Your goal => Where does the string "paragraph" occur in the records below? Copy every line that holds it.
──────── Listed records ────────
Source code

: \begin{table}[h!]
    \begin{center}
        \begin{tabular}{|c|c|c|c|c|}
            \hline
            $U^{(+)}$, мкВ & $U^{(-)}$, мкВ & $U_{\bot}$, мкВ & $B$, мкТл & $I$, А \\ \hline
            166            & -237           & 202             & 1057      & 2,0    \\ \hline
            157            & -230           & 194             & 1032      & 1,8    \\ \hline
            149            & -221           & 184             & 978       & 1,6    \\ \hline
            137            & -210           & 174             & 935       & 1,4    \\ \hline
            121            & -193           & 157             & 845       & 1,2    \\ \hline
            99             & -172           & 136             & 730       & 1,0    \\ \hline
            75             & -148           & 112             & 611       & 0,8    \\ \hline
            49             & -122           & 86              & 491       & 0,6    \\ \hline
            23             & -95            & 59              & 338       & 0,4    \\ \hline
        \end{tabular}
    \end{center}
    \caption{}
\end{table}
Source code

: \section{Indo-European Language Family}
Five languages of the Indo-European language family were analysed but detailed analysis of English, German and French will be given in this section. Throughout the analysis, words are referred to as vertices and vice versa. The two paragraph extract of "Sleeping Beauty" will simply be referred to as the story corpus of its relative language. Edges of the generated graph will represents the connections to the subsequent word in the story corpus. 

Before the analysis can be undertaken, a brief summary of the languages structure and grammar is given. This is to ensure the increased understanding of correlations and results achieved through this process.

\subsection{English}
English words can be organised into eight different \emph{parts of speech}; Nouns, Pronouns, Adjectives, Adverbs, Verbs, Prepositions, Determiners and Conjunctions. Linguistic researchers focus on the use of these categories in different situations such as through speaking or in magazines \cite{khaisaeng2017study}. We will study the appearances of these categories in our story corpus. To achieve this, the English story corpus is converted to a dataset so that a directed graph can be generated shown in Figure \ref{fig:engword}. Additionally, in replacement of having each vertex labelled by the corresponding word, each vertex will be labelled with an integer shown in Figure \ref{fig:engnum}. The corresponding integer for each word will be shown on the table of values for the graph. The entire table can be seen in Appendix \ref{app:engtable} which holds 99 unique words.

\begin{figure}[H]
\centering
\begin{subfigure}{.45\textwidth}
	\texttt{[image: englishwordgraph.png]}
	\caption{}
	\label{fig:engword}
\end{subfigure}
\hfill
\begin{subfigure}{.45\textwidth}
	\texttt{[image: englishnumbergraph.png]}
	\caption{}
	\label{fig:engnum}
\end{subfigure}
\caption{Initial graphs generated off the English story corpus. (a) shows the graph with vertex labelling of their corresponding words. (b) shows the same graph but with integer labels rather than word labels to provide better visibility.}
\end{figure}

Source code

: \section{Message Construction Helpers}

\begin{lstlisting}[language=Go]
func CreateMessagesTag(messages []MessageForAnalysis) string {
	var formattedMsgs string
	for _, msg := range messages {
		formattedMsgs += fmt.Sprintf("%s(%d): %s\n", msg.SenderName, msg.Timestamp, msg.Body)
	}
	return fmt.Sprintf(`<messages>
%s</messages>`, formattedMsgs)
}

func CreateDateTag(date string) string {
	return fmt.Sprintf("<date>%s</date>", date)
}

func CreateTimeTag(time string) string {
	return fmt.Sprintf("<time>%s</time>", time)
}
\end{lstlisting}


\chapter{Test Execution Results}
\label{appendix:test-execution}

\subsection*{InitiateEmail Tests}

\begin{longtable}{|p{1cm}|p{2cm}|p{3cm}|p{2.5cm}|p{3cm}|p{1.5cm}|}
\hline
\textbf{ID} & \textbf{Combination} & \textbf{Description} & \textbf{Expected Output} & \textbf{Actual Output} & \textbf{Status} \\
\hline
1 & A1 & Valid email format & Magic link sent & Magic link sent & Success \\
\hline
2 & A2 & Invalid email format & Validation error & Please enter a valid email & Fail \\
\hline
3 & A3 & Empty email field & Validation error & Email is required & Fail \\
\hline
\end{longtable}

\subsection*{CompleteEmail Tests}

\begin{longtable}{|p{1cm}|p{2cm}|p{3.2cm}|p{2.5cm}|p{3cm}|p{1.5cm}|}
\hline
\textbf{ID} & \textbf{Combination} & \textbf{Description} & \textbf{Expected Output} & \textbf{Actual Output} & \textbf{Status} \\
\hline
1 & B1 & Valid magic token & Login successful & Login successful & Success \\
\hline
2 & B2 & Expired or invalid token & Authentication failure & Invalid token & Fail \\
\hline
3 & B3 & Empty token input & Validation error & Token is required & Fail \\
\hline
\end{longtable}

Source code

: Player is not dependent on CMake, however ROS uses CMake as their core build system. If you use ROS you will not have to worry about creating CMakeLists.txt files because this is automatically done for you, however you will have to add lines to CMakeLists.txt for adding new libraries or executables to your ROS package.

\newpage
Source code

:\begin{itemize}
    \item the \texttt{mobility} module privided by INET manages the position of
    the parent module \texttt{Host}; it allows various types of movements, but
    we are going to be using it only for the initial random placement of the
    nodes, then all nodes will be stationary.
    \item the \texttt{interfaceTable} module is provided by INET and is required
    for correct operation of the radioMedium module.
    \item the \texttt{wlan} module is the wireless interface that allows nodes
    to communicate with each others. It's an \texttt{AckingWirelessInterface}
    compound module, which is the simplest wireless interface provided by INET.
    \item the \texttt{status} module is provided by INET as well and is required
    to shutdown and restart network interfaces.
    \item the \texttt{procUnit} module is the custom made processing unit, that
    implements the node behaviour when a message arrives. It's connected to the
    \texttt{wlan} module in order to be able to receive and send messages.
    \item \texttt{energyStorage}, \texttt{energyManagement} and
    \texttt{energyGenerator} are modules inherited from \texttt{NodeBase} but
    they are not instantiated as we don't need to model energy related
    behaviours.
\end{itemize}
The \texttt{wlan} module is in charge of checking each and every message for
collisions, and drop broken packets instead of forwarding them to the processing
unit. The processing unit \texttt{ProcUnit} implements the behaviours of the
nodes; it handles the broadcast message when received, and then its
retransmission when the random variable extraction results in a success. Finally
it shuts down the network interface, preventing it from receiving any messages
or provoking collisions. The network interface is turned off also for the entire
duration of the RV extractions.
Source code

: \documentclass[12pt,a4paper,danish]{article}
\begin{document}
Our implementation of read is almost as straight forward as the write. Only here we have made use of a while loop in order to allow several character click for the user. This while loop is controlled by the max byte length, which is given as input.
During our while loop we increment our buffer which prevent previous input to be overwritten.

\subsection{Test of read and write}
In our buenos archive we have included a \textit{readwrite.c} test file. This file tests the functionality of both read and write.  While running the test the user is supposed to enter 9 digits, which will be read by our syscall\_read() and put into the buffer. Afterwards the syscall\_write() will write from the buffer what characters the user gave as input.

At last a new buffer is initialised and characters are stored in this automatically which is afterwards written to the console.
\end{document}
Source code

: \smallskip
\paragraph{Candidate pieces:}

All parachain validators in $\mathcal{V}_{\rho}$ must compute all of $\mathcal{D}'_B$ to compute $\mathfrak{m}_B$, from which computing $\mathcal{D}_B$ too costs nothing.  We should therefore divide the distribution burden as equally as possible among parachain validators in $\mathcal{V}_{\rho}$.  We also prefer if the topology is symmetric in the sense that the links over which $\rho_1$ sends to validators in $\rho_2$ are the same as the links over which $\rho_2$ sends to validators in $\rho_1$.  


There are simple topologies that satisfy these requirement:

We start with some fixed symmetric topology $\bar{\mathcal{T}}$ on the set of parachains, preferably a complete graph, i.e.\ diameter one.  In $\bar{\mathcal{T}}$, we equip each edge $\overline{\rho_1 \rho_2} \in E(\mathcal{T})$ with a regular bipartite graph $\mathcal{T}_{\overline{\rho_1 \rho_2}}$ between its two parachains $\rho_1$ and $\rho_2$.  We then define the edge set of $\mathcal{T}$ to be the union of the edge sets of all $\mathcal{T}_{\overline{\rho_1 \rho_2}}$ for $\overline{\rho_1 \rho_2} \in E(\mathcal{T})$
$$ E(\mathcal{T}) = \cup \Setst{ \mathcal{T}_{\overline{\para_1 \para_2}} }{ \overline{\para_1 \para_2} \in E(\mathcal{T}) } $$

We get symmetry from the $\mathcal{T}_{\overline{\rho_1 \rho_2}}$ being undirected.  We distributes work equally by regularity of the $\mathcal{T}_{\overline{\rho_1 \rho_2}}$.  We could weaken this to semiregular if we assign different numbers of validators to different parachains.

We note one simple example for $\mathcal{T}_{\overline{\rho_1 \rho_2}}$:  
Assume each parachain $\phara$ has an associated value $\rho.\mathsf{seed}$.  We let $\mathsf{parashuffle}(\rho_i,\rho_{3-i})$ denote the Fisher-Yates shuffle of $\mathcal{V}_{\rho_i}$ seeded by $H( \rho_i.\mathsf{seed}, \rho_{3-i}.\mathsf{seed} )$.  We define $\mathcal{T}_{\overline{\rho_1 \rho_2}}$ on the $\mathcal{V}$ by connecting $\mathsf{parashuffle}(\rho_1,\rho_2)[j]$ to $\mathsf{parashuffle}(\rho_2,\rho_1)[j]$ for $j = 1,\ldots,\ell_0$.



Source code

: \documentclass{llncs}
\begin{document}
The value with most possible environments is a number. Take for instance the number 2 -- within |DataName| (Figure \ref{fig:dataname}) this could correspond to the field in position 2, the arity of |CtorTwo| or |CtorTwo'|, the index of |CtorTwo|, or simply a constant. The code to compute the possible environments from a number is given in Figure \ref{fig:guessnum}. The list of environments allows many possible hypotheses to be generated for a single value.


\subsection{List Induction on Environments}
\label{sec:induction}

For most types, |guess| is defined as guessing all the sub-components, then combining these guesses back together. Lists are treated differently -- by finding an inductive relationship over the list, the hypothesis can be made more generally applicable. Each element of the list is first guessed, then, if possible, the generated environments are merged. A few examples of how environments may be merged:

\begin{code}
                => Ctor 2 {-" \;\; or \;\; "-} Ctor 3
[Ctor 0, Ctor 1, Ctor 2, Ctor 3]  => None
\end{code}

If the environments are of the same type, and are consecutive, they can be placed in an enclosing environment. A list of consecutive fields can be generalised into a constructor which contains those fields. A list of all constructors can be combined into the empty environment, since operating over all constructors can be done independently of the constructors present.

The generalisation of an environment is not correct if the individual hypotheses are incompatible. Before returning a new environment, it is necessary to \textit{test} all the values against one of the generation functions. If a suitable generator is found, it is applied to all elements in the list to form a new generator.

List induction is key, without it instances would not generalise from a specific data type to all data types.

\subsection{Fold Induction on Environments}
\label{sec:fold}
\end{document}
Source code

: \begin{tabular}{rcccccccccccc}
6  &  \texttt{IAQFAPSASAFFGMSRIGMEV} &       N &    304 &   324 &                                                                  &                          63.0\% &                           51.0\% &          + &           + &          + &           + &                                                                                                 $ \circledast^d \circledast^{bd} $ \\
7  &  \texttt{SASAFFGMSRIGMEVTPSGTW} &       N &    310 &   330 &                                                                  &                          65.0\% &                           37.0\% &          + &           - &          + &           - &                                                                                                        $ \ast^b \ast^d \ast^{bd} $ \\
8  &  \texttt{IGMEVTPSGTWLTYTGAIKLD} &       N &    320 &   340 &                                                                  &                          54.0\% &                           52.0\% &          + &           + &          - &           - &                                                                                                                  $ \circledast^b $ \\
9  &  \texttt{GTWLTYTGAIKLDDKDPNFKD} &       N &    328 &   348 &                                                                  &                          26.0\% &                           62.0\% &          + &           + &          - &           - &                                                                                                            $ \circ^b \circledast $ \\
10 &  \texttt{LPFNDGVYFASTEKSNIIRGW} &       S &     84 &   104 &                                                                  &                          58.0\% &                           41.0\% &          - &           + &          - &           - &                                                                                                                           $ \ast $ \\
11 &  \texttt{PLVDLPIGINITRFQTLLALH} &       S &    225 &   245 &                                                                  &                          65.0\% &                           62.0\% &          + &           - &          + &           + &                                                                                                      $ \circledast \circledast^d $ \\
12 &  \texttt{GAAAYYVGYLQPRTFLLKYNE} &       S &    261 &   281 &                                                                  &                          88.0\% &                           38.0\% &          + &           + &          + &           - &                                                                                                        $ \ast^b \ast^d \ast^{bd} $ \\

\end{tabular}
────────
Exercise solution =>
Five languages of the Indo-European language family were analysed but detailed analysis of English, German and French will be given in this section. Throughout the analysis, words are referred to as vertices and vice versa. The two paragraph extract of "Sleeping Beauty" will simply be referred to as the story corpus of its relative language. Edges of the generated graph will represents the connections to the subsequent word in the story corpus. 
\paragraph{Candidate pieces:}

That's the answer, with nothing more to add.